- Exercise brief -
Please quote exactly the lines below from the line containing "private BSTNode<T> mRoot;" to the line containing "#### **💬 Open for Discussion:**", both lines included, and nothing else.

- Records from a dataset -
☆ ☆ ☆ ☆ ☆
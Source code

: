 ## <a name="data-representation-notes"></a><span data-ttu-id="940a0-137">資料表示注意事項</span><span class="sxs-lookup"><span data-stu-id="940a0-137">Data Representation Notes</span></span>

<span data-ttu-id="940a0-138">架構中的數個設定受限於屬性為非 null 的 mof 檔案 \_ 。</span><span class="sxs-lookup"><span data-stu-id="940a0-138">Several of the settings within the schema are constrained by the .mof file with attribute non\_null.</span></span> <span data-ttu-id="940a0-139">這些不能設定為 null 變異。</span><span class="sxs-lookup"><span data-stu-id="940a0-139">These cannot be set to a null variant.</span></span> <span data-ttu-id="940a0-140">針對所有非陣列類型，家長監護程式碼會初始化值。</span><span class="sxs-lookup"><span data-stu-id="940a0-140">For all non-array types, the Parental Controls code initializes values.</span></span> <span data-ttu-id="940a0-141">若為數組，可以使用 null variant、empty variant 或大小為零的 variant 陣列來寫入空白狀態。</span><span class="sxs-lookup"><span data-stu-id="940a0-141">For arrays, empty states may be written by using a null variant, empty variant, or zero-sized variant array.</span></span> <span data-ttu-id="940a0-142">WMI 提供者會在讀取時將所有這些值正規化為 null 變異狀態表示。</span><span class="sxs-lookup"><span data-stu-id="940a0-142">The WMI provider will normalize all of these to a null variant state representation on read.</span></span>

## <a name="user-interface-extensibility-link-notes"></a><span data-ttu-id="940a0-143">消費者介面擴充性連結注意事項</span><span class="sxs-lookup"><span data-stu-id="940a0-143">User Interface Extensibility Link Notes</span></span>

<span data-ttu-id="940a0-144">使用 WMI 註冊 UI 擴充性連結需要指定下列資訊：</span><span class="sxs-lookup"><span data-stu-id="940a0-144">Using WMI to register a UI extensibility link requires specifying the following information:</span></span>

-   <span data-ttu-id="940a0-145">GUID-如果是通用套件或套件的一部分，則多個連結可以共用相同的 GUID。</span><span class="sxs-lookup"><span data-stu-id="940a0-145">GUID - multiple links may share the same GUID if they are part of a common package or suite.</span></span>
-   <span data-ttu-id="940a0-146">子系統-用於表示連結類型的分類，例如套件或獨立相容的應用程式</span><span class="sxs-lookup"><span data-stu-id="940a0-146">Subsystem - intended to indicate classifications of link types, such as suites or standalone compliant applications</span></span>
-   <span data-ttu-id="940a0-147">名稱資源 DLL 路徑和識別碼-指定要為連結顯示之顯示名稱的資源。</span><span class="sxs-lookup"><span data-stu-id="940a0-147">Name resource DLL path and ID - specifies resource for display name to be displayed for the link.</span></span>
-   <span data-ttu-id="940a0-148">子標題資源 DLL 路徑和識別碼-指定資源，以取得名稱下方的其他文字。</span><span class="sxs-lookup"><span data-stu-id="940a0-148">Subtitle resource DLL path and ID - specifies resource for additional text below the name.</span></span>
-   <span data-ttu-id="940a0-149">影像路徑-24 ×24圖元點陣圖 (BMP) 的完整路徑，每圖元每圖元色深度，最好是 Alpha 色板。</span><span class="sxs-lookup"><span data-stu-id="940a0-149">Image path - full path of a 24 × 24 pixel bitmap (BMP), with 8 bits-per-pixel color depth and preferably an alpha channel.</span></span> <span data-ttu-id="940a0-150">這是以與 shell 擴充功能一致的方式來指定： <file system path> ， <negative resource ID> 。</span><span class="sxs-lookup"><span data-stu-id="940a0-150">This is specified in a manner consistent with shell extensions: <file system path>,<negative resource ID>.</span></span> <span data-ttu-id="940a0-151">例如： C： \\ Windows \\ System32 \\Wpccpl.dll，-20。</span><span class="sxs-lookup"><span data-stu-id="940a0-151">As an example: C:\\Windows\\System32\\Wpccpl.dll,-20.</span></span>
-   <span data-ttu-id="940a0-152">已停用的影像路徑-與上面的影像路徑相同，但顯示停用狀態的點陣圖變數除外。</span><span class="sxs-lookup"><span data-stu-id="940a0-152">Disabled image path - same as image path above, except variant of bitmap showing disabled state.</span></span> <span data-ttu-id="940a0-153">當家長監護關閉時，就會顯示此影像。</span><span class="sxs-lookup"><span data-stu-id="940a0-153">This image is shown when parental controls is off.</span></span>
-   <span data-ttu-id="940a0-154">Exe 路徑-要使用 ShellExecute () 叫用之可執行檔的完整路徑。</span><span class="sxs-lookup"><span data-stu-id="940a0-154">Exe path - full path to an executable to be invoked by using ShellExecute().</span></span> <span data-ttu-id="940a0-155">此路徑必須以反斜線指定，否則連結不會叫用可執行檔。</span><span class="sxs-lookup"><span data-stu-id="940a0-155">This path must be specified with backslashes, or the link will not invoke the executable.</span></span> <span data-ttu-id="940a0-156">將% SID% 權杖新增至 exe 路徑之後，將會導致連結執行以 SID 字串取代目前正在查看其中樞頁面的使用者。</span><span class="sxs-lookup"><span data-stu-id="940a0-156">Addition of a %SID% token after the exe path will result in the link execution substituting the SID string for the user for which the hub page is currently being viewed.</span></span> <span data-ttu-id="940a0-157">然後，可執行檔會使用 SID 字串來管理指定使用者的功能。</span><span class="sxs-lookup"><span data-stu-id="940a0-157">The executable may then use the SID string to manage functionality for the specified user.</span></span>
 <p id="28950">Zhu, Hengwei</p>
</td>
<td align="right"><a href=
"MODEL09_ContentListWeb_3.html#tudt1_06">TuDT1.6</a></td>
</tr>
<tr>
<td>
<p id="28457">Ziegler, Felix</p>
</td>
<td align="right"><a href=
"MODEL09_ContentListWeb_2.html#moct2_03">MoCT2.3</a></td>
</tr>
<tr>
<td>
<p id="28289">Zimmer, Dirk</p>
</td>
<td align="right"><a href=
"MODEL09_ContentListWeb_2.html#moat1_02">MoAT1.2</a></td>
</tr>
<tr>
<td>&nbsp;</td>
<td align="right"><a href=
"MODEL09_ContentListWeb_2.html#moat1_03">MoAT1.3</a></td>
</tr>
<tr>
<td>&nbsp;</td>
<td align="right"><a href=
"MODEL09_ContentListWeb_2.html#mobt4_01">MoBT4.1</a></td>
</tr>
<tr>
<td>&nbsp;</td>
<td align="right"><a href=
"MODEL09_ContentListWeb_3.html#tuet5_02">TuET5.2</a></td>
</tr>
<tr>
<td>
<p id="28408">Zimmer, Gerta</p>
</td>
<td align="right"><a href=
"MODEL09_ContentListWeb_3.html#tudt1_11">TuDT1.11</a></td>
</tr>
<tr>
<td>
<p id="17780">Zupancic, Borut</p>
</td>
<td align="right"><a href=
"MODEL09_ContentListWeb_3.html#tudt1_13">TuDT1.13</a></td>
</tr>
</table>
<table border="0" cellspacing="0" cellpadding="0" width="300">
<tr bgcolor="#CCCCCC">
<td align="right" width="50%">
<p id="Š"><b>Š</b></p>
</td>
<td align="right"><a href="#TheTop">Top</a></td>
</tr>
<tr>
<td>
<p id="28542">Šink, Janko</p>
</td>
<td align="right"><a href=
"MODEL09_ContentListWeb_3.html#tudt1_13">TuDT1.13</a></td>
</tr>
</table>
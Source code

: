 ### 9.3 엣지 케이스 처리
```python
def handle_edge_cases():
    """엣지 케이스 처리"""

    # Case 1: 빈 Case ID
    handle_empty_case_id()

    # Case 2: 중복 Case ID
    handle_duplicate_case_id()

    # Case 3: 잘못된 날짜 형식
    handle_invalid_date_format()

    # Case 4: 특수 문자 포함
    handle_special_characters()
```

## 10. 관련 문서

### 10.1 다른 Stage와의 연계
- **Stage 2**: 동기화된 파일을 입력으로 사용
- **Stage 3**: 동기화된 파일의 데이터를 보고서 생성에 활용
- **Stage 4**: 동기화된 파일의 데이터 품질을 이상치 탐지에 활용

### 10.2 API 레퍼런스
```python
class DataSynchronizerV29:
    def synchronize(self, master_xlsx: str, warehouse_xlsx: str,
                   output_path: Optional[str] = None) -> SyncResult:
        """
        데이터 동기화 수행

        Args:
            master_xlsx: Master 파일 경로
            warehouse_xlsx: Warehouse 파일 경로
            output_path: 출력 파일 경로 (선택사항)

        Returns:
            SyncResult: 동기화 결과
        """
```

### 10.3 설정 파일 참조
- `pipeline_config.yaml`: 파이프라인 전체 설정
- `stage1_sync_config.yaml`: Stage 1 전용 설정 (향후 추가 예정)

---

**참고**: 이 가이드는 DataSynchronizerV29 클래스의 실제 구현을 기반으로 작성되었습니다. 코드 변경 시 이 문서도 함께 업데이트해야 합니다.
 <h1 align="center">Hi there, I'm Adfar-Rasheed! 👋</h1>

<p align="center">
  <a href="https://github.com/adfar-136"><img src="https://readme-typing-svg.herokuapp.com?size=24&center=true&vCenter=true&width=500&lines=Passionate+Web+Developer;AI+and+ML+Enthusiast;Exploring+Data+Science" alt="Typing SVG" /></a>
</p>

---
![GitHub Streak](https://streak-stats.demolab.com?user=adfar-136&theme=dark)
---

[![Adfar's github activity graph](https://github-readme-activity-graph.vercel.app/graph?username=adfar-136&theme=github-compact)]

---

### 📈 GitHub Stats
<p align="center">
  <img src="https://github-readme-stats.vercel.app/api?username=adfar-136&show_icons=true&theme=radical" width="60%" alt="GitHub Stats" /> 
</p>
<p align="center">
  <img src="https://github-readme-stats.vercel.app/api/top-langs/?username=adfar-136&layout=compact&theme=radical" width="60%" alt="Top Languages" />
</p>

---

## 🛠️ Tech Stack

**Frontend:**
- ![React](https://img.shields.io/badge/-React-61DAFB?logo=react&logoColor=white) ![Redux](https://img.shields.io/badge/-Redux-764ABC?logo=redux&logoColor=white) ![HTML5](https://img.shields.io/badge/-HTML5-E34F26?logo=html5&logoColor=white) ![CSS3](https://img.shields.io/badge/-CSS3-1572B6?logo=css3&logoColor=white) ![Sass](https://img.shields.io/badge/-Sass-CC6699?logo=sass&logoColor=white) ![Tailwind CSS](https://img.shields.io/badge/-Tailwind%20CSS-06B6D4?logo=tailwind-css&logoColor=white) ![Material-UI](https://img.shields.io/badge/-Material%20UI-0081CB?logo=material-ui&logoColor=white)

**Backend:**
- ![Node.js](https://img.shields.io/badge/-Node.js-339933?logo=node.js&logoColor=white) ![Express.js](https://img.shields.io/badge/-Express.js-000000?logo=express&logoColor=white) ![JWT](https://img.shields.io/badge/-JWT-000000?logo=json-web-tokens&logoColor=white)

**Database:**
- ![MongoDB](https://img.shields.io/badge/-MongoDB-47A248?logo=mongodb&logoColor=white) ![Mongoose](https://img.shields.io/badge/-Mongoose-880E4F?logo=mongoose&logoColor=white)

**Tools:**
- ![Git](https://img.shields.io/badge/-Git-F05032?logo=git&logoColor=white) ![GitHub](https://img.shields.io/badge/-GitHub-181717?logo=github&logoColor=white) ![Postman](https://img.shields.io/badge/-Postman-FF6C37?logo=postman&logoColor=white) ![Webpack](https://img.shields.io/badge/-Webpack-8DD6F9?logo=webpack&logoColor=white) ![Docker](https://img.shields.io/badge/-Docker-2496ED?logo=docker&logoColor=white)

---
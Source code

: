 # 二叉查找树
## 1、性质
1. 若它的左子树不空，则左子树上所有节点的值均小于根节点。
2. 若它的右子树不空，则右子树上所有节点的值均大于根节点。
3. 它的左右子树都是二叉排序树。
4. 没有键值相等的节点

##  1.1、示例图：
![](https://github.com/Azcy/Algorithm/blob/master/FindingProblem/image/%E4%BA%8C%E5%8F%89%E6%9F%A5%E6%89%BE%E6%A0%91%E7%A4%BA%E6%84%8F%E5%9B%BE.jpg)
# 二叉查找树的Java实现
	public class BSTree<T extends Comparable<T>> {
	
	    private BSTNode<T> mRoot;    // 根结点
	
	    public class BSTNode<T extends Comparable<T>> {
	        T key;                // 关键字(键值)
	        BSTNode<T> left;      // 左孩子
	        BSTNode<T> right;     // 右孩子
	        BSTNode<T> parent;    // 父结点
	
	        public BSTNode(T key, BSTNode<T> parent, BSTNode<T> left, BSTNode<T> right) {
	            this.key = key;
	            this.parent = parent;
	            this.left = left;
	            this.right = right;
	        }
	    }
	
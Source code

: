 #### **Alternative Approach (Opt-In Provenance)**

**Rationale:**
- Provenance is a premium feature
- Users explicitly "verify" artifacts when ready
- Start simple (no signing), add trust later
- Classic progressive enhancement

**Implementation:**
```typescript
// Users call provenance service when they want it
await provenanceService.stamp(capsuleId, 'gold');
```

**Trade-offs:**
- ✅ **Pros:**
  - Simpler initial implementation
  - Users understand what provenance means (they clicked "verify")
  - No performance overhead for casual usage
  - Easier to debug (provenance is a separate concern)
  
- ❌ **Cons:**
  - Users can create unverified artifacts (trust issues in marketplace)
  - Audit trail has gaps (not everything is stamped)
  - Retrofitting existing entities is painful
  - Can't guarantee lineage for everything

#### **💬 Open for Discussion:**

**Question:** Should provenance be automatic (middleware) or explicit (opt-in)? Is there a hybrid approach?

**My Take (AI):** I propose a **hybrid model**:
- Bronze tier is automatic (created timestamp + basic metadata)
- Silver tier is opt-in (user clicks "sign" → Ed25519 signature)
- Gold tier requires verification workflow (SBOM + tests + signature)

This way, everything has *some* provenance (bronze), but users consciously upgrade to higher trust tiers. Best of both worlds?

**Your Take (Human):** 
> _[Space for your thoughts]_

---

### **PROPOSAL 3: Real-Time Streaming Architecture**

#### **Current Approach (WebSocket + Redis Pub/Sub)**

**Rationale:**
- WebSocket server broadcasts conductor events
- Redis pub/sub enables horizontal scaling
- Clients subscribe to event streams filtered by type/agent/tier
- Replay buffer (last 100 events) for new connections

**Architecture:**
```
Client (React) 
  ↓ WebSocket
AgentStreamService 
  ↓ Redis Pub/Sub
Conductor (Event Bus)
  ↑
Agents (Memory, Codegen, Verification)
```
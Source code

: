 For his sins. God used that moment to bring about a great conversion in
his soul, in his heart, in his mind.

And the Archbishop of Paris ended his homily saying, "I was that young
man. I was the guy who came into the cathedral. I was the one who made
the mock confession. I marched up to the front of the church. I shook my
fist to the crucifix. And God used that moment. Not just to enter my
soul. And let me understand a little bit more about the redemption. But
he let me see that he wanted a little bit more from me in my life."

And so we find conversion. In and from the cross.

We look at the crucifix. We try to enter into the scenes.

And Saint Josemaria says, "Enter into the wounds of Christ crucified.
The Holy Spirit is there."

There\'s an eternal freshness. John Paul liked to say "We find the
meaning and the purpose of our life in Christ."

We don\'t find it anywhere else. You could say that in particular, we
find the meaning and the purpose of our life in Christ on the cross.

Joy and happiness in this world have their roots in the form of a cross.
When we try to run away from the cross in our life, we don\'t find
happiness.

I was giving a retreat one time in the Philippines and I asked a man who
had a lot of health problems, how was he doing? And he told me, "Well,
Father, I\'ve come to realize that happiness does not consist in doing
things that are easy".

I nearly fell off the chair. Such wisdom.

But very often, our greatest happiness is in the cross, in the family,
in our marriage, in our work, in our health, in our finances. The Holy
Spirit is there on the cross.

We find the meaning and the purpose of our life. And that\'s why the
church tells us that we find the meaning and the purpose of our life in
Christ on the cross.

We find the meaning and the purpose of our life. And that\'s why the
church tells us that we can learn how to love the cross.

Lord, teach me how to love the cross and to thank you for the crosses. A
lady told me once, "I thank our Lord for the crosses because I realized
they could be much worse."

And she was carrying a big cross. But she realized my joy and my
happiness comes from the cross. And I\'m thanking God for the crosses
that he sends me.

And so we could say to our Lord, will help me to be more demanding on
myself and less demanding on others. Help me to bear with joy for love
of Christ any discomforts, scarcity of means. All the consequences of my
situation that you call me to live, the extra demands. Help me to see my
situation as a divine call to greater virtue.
☆ ☆ ☆ ☆ ☆
- Worked solution -
	    private BSTNode<T> mRoot;    // 根结点
	
	    public class BSTNode<T extends Comparable<T>> {
	        T key;                // 关键字(键值)
	        BSTNode<T> left;      // 左孩子
	        BSTNode<T> right;     // 右孩子
	        BSTNode<T> parent;    // 父结点
	
	        public BSTNode(T key, BSTNode<T> parent, BSTNode<T> left, BSTNode<T> right) {
	            this.key = key;
	            this.parent = parent;
	            this.left = left;
	            this.right = right;
	        }
	    }
	
Source code

: #### **Alternative Approach (Opt-In Provenance)**

**Rationale:**
- Provenance is a premium feature
- Users explicitly "verify" artifacts when ready
- Start simple (no signing), add trust later
- Classic progressive enhancement

**Implementation:**
```typescript
// Users call provenance service when they want it
await provenanceService.stamp(capsuleId, 'gold');
```

**Trade-offs:**
- ✅ **Pros:**
  - Simpler initial implementation
  - Users understand what provenance means (they clicked "verify")
  - No performance overhead for casual usage
  - Easier to debug (provenance is a separate concern)
  
- ❌ **Cons:**
  - Users can create unverified artifacts (trust issues in marketplace)
  - Audit trail has gaps (not everything is stamped)
  - Retrofitting existing entities is painful
  - Can't guarantee lineage for everything

#### **💬 Open for Discussion:**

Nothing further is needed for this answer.